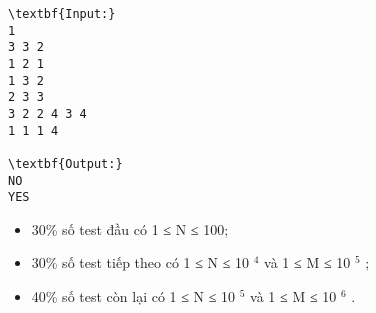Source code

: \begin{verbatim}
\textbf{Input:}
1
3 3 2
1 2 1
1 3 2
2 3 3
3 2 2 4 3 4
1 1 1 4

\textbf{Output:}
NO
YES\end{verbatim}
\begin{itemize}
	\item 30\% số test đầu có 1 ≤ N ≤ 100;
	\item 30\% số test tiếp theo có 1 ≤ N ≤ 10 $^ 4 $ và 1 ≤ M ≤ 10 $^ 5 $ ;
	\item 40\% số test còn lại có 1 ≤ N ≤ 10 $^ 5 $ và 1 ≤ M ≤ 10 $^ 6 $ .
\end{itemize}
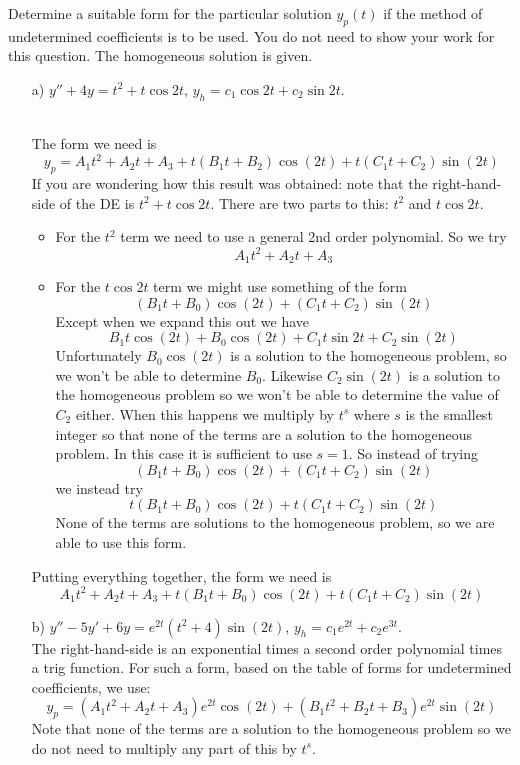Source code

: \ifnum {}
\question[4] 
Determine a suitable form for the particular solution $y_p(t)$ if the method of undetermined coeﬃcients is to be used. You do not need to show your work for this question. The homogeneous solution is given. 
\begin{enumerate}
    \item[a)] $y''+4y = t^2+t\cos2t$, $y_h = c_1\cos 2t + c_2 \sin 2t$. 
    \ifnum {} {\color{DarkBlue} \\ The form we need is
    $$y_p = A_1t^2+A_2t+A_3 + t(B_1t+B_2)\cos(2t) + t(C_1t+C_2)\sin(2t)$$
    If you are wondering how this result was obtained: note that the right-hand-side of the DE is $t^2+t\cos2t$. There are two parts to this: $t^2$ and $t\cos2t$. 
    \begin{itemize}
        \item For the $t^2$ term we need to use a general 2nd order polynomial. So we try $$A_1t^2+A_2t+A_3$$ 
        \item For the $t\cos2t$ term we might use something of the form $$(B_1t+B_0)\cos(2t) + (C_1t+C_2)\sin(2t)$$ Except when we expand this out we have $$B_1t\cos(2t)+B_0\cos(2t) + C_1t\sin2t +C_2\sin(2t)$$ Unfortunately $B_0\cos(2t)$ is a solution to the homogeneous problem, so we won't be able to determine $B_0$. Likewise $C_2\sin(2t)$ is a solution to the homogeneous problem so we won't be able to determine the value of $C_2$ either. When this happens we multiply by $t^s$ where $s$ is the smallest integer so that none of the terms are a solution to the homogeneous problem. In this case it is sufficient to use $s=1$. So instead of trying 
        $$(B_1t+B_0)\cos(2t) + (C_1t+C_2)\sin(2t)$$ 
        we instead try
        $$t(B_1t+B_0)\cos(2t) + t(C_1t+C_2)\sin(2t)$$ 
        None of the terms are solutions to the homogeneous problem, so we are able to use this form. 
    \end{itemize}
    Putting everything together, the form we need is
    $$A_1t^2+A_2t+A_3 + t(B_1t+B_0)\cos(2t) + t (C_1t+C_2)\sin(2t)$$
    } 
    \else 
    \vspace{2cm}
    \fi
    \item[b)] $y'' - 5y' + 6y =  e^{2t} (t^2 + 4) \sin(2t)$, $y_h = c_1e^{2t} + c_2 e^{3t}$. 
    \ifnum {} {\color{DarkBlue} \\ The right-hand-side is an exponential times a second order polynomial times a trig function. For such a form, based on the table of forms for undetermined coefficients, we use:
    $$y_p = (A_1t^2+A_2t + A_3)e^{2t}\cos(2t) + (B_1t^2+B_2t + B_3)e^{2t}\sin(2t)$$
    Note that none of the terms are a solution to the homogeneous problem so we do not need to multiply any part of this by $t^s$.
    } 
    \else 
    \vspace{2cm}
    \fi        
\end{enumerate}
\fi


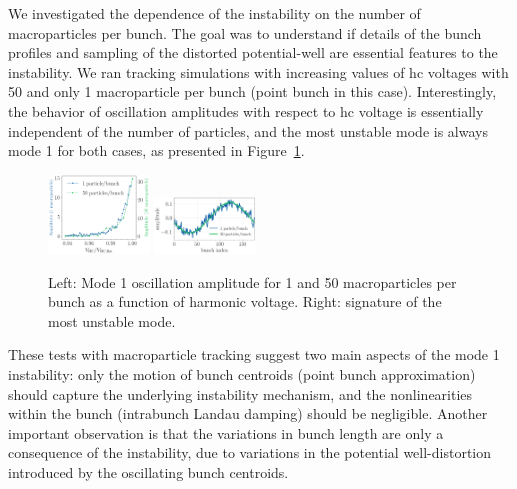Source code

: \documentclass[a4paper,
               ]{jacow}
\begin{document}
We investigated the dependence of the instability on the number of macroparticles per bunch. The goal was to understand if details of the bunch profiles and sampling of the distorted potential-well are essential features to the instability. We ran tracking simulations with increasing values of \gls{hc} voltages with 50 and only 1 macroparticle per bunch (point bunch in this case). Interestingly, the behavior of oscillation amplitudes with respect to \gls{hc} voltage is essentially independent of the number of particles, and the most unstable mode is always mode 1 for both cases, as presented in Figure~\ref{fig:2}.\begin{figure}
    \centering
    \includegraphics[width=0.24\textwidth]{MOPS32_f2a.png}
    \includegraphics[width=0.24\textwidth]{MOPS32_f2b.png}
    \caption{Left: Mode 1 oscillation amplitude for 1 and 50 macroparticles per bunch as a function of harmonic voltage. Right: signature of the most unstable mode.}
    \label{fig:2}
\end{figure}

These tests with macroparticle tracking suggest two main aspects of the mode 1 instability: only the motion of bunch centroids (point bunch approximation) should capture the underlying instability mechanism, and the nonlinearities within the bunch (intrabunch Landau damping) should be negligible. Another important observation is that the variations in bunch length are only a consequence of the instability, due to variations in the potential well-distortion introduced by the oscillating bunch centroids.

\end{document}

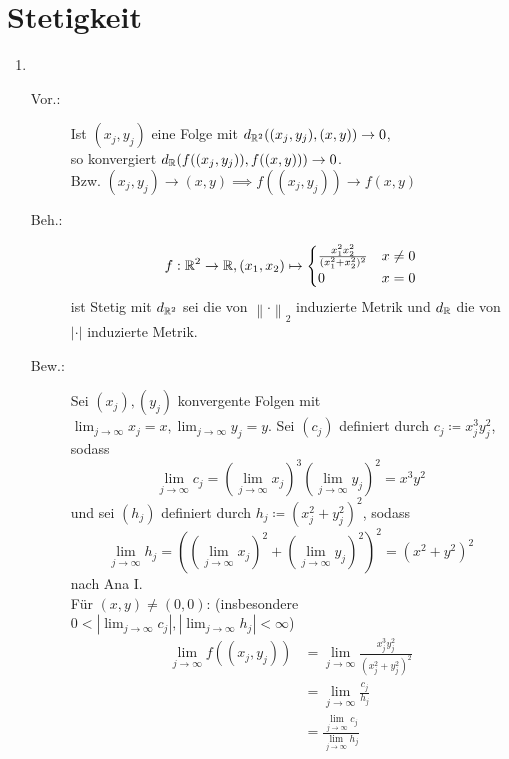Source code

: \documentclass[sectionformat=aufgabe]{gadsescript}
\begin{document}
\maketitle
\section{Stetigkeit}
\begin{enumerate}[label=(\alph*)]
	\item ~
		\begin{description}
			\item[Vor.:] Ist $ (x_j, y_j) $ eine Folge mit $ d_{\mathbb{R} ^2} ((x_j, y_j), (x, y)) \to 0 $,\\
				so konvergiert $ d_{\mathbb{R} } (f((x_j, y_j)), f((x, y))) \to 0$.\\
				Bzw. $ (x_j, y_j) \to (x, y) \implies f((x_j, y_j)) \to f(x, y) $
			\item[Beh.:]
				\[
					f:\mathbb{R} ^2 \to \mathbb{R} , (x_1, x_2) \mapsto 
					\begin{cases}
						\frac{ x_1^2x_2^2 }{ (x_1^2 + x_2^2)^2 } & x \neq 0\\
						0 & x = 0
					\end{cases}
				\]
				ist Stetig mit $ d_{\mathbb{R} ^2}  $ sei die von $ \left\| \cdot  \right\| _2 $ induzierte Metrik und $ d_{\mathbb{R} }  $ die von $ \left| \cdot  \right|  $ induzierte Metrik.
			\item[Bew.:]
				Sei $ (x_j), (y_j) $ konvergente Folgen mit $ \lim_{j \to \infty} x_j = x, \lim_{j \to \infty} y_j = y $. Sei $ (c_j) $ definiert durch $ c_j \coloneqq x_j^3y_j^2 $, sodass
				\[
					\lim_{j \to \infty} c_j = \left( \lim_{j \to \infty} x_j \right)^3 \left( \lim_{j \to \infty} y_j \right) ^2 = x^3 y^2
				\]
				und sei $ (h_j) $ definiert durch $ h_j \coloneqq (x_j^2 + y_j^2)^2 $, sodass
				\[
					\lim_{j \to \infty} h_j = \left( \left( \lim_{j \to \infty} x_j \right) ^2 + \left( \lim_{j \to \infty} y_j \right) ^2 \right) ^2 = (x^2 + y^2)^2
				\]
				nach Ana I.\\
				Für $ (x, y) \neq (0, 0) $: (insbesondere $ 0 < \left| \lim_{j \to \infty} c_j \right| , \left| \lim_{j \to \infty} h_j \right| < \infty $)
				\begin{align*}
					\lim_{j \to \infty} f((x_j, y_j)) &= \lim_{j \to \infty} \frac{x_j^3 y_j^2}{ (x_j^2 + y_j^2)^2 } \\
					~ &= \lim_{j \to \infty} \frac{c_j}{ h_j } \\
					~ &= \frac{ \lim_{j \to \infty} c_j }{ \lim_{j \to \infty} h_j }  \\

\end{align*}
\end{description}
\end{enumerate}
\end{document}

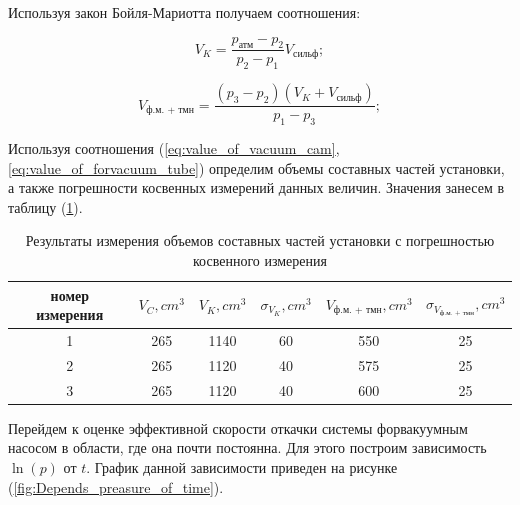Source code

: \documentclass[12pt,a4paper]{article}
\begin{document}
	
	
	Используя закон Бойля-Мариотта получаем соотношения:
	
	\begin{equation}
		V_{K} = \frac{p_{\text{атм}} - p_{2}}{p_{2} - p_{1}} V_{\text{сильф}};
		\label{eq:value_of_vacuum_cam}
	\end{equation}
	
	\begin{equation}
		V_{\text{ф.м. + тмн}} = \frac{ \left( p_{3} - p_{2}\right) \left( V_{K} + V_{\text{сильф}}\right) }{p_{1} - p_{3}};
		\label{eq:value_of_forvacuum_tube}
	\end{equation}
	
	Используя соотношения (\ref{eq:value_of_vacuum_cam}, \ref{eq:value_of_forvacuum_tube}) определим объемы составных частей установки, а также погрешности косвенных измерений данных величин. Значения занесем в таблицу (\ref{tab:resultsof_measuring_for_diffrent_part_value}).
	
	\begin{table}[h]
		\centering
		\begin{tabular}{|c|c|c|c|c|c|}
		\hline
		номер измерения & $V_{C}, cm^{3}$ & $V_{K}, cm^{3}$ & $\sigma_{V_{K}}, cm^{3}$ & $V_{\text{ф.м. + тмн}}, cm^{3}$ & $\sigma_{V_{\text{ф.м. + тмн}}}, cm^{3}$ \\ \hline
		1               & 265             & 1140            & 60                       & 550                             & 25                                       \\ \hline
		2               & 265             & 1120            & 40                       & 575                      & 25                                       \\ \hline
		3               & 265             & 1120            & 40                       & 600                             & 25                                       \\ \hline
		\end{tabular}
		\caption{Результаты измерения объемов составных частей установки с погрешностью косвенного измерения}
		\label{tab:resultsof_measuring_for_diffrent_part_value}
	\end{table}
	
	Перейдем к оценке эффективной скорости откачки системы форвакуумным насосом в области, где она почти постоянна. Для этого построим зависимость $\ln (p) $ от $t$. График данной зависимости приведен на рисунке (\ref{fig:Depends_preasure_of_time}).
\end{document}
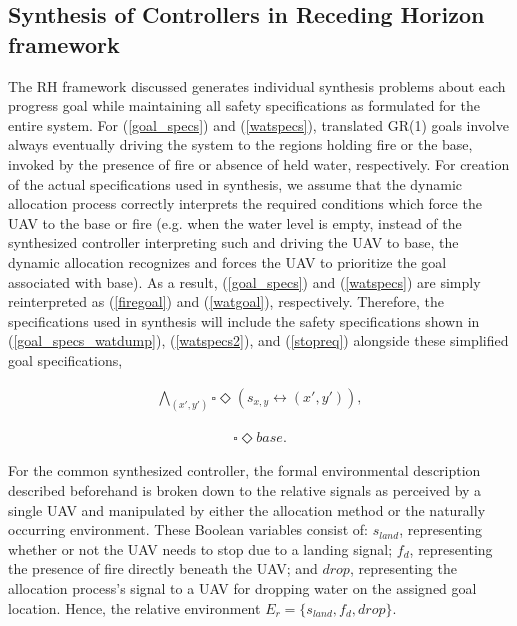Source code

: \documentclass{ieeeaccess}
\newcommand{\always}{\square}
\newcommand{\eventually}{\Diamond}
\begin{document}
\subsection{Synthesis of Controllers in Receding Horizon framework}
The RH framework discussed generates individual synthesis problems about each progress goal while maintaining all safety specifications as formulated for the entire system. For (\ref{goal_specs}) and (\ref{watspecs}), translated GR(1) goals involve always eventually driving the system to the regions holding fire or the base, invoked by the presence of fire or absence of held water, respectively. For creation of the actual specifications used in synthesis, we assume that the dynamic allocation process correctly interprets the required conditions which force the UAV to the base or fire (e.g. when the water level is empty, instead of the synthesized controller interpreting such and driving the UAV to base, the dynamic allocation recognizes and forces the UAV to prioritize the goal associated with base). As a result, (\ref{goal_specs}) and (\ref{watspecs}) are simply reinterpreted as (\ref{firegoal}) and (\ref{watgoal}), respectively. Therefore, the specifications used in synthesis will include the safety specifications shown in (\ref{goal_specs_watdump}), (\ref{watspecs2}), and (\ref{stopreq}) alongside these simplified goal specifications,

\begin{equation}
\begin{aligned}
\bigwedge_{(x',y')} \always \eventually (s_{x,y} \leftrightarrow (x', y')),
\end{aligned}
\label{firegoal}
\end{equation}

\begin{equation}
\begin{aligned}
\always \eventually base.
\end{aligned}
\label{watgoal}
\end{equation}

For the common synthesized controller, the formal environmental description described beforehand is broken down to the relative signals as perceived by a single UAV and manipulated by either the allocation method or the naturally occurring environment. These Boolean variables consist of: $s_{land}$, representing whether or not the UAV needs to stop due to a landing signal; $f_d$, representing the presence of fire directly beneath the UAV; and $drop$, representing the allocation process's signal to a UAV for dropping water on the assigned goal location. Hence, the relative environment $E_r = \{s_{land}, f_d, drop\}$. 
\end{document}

▶ _PROBLEM REQUIREMENTS_
In the material above, show every line where the word "macroparticles" turns up.

▶ _ANSWER TO THIS TASK_
We investigated the dependence of the instability on the number of macroparticles per bunch. The goal was to understand if details of the bunch profiles and sampling of the distorted potential-well are essential features to the instability. We ran tracking simulations with increasing values of \gls{hc} voltages with 50 and only 1 macroparticle per bunch (point bunch in this case). Interestingly, the behavior of oscillation amplitudes with respect to \gls{hc} voltage is essentially independent of the number of particles, and the most unstable mode is always mode 1 for both cases, as presented in Figure~\ref{fig:2}.\begin{figure}
    \caption{Left: Mode 1 oscillation amplitude for 1 and 50 macroparticles per bunch as a function of harmonic voltage. Right: signature of the most unstable mode.}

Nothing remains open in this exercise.